PROBLEM REQUIREMENTS: Repeat the entries shown below with every word and mark intact.

EXTRACTED ENTRIES:
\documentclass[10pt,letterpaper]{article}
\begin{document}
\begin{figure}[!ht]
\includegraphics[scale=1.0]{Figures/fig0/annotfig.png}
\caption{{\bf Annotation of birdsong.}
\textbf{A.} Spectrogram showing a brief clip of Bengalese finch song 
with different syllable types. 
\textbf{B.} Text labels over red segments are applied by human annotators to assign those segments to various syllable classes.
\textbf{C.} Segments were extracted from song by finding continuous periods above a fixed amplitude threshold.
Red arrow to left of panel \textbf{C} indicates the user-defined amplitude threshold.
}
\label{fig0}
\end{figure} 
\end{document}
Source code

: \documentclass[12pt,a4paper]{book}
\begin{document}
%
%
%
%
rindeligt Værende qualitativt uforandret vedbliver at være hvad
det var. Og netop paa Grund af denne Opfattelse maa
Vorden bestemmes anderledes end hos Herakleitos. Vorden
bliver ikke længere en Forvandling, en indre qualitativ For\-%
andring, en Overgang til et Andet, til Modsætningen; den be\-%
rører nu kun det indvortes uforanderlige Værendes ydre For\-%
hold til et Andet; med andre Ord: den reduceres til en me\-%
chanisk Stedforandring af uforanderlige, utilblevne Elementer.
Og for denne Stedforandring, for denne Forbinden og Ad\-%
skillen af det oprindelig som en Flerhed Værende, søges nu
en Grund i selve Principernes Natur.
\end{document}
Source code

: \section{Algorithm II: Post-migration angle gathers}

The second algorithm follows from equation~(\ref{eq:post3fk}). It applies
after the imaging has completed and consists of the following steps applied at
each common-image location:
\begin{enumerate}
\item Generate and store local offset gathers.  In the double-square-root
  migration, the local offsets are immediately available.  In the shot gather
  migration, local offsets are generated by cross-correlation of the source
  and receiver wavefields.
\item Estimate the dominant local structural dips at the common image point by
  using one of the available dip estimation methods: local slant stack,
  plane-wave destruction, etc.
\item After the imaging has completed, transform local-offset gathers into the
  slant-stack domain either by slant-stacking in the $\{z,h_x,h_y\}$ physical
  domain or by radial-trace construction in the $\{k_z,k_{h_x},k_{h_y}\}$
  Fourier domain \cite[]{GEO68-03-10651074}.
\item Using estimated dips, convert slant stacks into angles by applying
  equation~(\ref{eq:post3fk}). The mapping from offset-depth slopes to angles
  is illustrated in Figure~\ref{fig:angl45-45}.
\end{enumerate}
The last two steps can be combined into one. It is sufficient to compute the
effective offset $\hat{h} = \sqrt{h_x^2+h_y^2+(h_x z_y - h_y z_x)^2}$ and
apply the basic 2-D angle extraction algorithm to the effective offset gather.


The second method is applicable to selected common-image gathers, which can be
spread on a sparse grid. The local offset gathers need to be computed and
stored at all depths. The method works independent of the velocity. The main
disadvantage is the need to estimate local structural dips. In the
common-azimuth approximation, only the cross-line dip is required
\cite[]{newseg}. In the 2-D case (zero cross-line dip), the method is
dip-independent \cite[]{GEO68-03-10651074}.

EXERCISE OUTPUT:
\documentclass[10pt,letterpaper]{article}
\begin{document}
\begin{figure}[!ht]
\includegraphics[scale=1.0]{Figures/fig0/annotfig.png}
\caption{{\bf Annotation of birdsong.}
\textbf{A.} Spectrogram showing a brief clip of Bengalese finch song 
with different syllable types. 
\textbf{B.} Text labels over red segments are applied by human annotators to assign those segments to various syllable classes.
\textbf{C.} Segments were extracted from song by finding continuous periods above a fixed amplitude threshold.
Red arrow to left of panel \textbf{C} indicates the user-defined amplitude threshold.
}
\label{fig0}
\end{figure} 
\end{document}
Source code

: \documentclass[12pt,a4paper]{book}
\begin{document}
%
%
%
%
rindeligt Værende qualitativt uforandret vedbliver at være hvad
det var. Og netop paa Grund af denne Opfattelse maa
Vorden bestemmes anderledes end hos Herakleitos. Vorden
bliver ikke længere en Forvandling, en indre qualitativ For\-%
andring, en Overgang til et Andet, til Modsætningen; den be\-%
rører nu kun det indvortes uforanderlige Værendes ydre For\-%
hold til et Andet; med andre Ord: den reduceres til en me\-%
chanisk Stedforandring af uforanderlige, utilblevne Elementer.
Og for denne Stedforandring, for denne Forbinden og Ad\-%
skillen af det oprindelig som en Flerhed Værende, søges nu
en Grund i selve Principernes Natur.
\end{document}
Source code

: \section{Algorithm II: Post-migration angle gathers}

The second algorithm follows from equation~(\ref{eq:post3fk}). It applies
after the imaging has completed and consists of the following steps applied at
each common-image location:
\begin{enumerate}
\item Generate and store local offset gathers.  In the double-square-root
  migration, the local offsets are immediately available.  In the shot gather
  migration, local offsets are generated by cross-correlation of the source
  and receiver wavefields.
\item Estimate the dominant local structural dips at the common image point by
  using one of the available dip estimation methods: local slant stack,
  plane-wave destruction, etc.
\item After the imaging has completed, transform local-offset gathers into the
  slant-stack domain either by slant-stacking in the $\{z,h_x,h_y\}$ physical
  domain or by radial-trace construction in the $\{k_z,k_{h_x},k_{h_y}\}$
  Fourier domain \cite[]{GEO68-03-10651074}.
\item Using estimated dips, convert slant stacks into angles by applying
  equation~(\ref{eq:post3fk}). The mapping from offset-depth slopes to angles
  is illustrated in Figure~\ref{fig:angl45-45}.
\end{enumerate}
The last two steps can be combined into one. It is sufficient to compute the
effective offset $\hat{h} = \sqrt{h_x^2+h_y^2+(h_x z_y - h_y z_x)^2}$ and
apply the basic 2-D angle extraction algorithm to the effective offset gather.


The second method is applicable to selected common-image gathers, which can be
spread on a sparse grid. The local offset gathers need to be computed and
stored at all depths. The method works independent of the velocity. The main
disadvantage is the need to estimate local structural dips. In the
common-azimuth approximation, only the cross-line dip is required
\cite[]{newseg}. In the 2-D case (zero cross-line dip), the method is
dip-independent \cite[]{GEO68-03-10651074}.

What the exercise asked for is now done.